__What to do__
Check every line of the material below for the string "value", and return the ones that have it.

__Task input__
+ + + +

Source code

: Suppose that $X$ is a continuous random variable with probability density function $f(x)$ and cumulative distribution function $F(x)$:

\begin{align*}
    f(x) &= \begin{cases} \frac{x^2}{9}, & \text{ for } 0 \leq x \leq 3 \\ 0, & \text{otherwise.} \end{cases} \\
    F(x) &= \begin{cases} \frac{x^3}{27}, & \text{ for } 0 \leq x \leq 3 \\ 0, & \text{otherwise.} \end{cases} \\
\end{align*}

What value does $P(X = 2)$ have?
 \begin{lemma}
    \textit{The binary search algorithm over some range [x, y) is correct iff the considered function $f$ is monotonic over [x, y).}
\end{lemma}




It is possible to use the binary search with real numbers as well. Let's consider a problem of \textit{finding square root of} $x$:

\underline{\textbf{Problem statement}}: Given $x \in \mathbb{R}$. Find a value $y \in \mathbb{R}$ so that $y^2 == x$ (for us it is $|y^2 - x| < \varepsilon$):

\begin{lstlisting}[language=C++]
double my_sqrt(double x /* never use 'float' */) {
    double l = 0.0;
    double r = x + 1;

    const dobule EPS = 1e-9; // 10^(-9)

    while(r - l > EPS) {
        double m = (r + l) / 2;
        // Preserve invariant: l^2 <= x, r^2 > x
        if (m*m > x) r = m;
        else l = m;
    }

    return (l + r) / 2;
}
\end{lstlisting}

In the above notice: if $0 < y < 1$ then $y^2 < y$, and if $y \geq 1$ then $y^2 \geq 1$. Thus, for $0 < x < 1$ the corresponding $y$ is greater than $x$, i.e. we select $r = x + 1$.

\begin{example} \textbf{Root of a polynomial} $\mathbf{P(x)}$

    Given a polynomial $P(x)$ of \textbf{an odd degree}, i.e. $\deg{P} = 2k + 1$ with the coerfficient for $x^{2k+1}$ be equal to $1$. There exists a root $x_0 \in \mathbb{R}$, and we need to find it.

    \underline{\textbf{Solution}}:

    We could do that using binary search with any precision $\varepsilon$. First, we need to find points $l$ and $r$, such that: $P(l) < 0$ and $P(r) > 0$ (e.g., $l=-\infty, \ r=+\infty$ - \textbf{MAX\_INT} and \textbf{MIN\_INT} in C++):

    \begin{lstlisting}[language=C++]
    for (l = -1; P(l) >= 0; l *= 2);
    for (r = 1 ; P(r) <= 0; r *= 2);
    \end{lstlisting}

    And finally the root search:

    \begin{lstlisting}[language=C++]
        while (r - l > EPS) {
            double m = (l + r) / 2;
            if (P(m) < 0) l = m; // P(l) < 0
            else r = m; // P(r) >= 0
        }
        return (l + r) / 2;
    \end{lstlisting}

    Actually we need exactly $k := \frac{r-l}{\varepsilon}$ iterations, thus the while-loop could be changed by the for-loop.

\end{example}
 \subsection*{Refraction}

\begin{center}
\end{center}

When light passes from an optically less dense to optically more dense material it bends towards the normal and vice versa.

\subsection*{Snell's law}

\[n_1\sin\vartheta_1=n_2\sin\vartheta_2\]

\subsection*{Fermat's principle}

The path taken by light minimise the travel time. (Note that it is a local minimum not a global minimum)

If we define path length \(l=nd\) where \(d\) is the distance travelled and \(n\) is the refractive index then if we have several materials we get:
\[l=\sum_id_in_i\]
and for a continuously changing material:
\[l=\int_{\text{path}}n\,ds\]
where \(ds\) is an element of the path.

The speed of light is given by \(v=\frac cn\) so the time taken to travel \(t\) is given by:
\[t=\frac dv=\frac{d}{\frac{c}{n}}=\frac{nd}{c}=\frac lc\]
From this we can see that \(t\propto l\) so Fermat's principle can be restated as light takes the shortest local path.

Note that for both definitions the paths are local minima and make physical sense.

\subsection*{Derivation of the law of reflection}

+ + + +

__Reply to the task__
What value does $P(X = 2)$ have?
\underline{\textbf{Problem statement}}: Given $x \in \mathbb{R}$. Find a value $y \in \mathbb{R}$ so that $y^2 == x$ (for us it is $|y^2 - x| < \varepsilon$):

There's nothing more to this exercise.